Problem statement →
Please restate, exactly, only the lines from the beginning of the listing below through the line containing "purpose, we use", with the pictures left out.

Available data: Begin

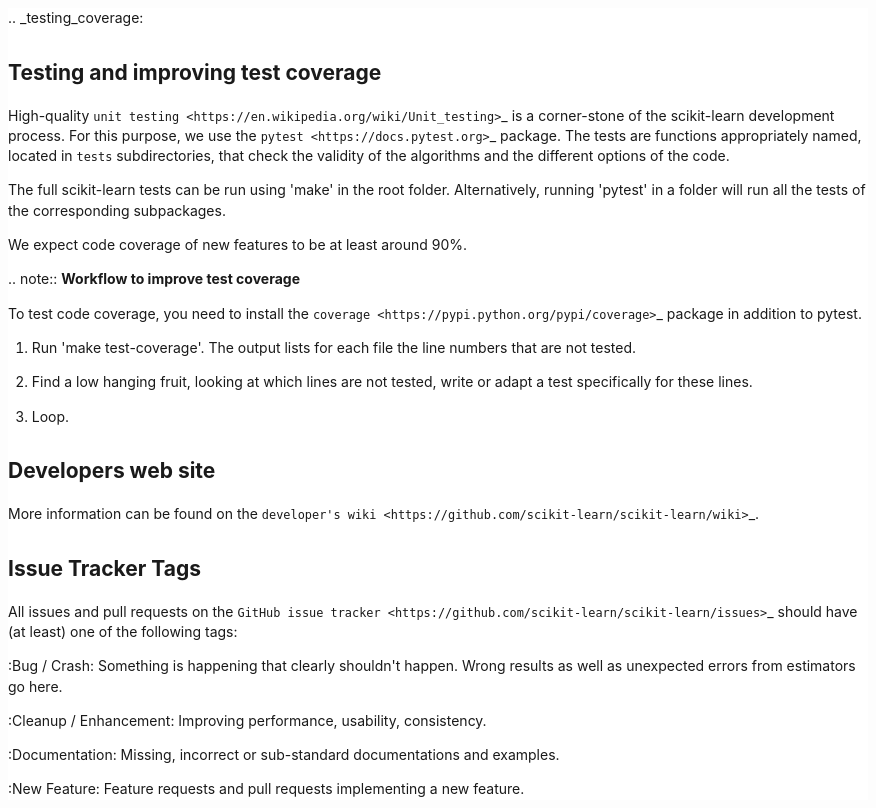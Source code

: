 
.. _testing_coverage:

Testing and improving test coverage
------------------------------------

High-quality `unit testing <https://en.wikipedia.org/wiki/Unit_testing>`_
is a corner-stone of the scikit-learn development process. For this
purpose, we use the `pytest <https://docs.pytest.org>`_
package. The tests are functions appropriately named, located in `tests`
subdirectories, that check the validity of the algorithms and the
different options of the code.

The full scikit-learn tests can be run using 'make' in the root folder.
Alternatively, running 'pytest' in a folder will run all the tests of
the corresponding subpackages.

We expect code coverage of new features to be at least around 90%.

.. note:: **Workflow to improve test coverage**

   To test code coverage, you need to install the `coverage
   <https://pypi.python.org/pypi/coverage>`_ package in addition to pytest.

   1. Run 'make test-coverage'. The output lists for each file the line
      numbers that are not tested.

   2. Find a low hanging fruit, looking at which lines are not tested,
      write or adapt a test specifically for these lines.

   3. Loop.



Developers web site
-------------------

More information can be found on the `developer's wiki
<https://github.com/scikit-learn/scikit-learn/wiki>`_.


Issue Tracker Tags
------------------
All issues and pull requests on the
`GitHub issue tracker <https://github.com/scikit-learn/scikit-learn/issues>`_
should have (at least) one of the following tags:

:Bug / Crash:
    Something is happening that clearly shouldn't happen.
    Wrong results as well as unexpected errors from estimators go here.

:Cleanup / Enhancement:
    Improving performance, usability, consistency.

:Documentation:
    Missing, incorrect or sub-standard documentations and examples.

:New Feature:
    Feature requests and pull requests implementing a new feature.
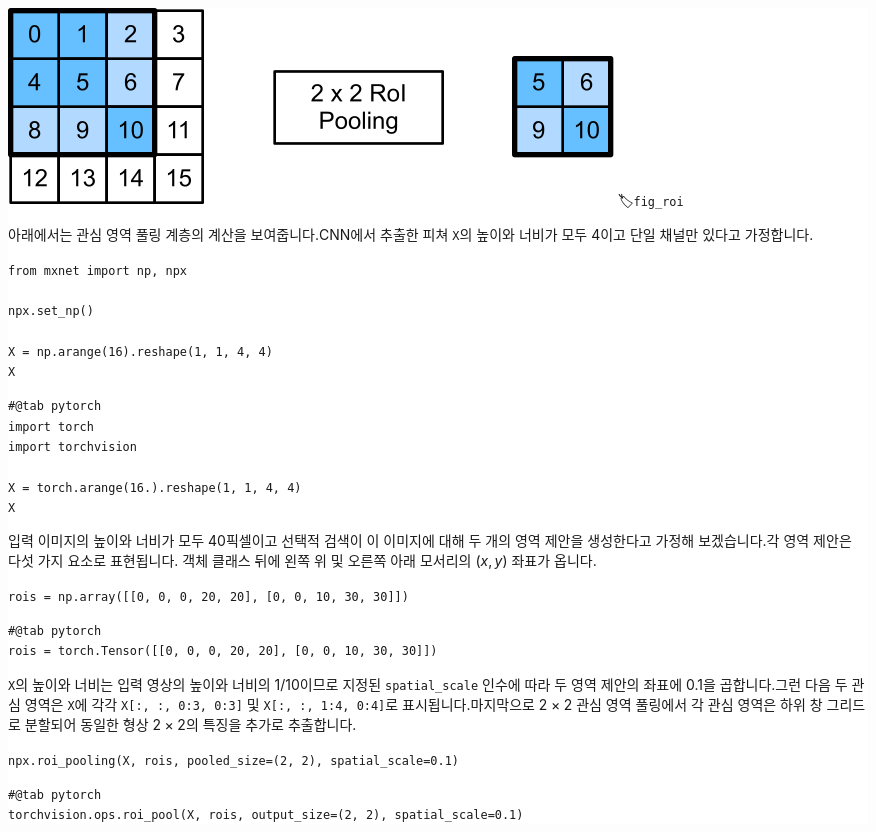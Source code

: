 ![A $2\times 2$ region of interest pooling layer.](../img/roi.svg)
:label:`fig_roi`

아래에서는 관심 영역 풀링 계층의 계산을 보여줍니다.CNN에서 추출한 피쳐 `X`의 높이와 너비가 모두 4이고 단일 채널만 있다고 가정합니다.

```{.python .input}
from mxnet import np, npx

npx.set_np()

X = np.arange(16).reshape(1, 1, 4, 4)
X
```

```{.python .input}
#@tab pytorch
import torch
import torchvision

X = torch.arange(16.).reshape(1, 1, 4, 4)
X
```

입력 이미지의 높이와 너비가 모두 40픽셀이고 선택적 검색이 이 이미지에 대해 두 개의 영역 제안을 생성한다고 가정해 보겠습니다.각 영역 제안은 다섯 가지 요소로 표현됩니다. 객체 클래스 뒤에 왼쪽 위 및 오른쪽 아래 모서리의 $(x, y)$ 좌표가 옵니다.

```{.python .input}
rois = np.array([[0, 0, 0, 20, 20], [0, 0, 10, 30, 30]])
```

```{.python .input}
#@tab pytorch
rois = torch.Tensor([[0, 0, 0, 20, 20], [0, 0, 10, 30, 30]])
```

`X`의 높이와 너비는 입력 영상의 높이와 너비의 $1/10$이므로 지정된 `spatial_scale` 인수에 따라 두 영역 제안의 좌표에 0.1을 곱합니다.그런 다음 두 관심 영역은 `X`에 각각 `X[:, :, 0:3, 0:3]` 및 `X[:, :, 1:4, 0:4]`로 표시됩니다.마지막으로 $2\times 2$ 관심 영역 풀링에서 각 관심 영역은 하위 창 그리드로 분할되어 동일한 형상 $2\times 2$의 특징을 추가로 추출합니다.

```{.python .input}
npx.roi_pooling(X, rois, pooled_size=(2, 2), spatial_scale=0.1)
```

```{.python .input}
#@tab pytorch
torchvision.ops.roi_pool(X, rois, output_size=(2, 2), spatial_scale=0.1)
```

Available data: End

Problem solution →
Source code

: 
.. _testing_coverage:

Testing and improving test coverage
------------------------------------

High-quality `unit testing <https://en.wikipedia.org/wiki/Unit_testing>`_
is a corner-stone of the scikit-learn development process. For this
purpose, we use the `pytest <https://docs.pytest.org>`_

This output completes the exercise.